Pinging @elastic/es-distributed

bleskes

Thanks robert. I left some comments. Also can you add an IT test?

bleskes · 2018-12-03T09:58:06Z

server/src/main/java/org/elasticsearch/persistent/PersistentTasksClusterService.java

-                });
+                reassignPersistentTasks(event.state().getVersion());
+            } else {
+                periodicRechecker.schedule();


I think you only want to schedule if you have unassigned tasks?

bleskes · 2018-12-03T09:59:01Z

server/src/main/java/org/elasticsearch/persistent/PersistentTasksClusterService.java

+            @Override
+            public ClusterState execute(ClusterState currentState) {
+                ClusterState newState = reassignTasks(currentState);
+                periodicRechecker.schedule();


I think you only want to do this if you have unassigned tasks

Also, this should be done when the cluster state is published. See ClusterStateUpdateTask.clusterStatePublished

ClusterStateUpdateTask.clusterStatePublished is empty and final and also only gets called if the cluster state is updated by the execute method.

I think to make this reschedule after publishing or no-op I'd need to change the update class to implementAckedClusterStateTaskListener right? Then onAllNodesAcked will get called regardless of whether execute changes the cluster state or not.

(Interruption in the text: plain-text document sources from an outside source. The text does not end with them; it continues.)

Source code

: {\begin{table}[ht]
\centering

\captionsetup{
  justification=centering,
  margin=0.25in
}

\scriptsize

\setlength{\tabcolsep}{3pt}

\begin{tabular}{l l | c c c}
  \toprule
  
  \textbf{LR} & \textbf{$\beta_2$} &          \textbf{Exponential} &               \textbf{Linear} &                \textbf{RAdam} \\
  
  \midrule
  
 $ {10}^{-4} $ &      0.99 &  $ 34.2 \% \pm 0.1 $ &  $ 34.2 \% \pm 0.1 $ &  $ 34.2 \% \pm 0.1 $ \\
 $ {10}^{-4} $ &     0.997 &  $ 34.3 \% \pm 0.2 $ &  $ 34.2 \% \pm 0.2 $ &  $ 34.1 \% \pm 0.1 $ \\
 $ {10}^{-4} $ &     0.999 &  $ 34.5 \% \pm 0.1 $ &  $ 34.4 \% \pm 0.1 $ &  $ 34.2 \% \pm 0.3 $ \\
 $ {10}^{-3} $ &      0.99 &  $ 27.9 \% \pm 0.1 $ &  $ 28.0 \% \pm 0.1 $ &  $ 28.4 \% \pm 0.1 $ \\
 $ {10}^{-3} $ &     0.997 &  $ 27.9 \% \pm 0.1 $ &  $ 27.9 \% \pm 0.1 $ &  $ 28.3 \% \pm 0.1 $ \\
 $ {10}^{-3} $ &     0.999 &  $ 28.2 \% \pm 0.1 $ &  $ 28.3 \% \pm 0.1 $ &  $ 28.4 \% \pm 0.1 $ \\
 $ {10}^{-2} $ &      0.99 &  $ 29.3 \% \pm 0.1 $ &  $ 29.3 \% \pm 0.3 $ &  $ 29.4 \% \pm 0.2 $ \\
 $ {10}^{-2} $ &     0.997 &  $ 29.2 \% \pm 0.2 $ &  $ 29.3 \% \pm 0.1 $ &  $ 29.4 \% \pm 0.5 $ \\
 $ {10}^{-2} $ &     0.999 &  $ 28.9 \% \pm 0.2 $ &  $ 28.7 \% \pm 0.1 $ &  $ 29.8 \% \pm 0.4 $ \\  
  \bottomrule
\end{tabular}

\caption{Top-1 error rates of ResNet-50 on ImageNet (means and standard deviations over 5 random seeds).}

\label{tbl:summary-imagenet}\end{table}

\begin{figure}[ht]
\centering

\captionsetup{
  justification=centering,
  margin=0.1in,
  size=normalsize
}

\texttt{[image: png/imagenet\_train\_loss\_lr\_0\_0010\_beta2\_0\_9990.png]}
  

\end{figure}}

Any objections before I start on this change?

argh, you are right. The one you need is clusterStateProcessed . Note that both of these are only called when the cluster state is committed, which is a big difference than when the execute method returns. It means that master got other master nodes to agree on the change.

It looks like overriding clusterStateProcessed is non-trivial now.

Since https://github.com/elastic/elasticsearch/pull/31241/files#diff-bc0dd060947fa9d8e3209d60f7255f1dR67 it cannot be overridden in a class that extends ClusterStateUpdateTask because it runs in the system context. I don't think running in the system context would be a problem for persistent task allocation decisions, but it creates a question of how to do this without opening up ClusterStateUpdateTask to future mistakes. I could move most of the functionality of ClusterStateUpdateTask into a new base class called SystemContextClusterStateUpdateTask, and have ClusterStateUpdateTask extend that and just override clusterStateProcessed with it's empty final version. Does that sound OK?

@droberts195 I may be missing something, but the way I read the other PR, it is exactly the intention to use clusterStateProcessed as the thread context is maintained there. See here.

Sorry, I was still looking at clusterStatePublished. clusterStateProcessed makes it easy.

bleskes · 2018-12-03T10:04:53Z

server/src/main/java/org/elasticsearch/persistent/PersistentTasksClusterService.java

+                logger.trace("periodic persistent task assignment check running");
+                ClusterState state = clusterService.state();
+                final PersistentTasksCustomMetaData tasks = state.getMetaData().custom(PersistentTasksCustomMetaData.TYPE);
+                if (tasks != null && anyTaskNeedsReassignment(tasks, state)) {


can we unify this logic with clusterChanged?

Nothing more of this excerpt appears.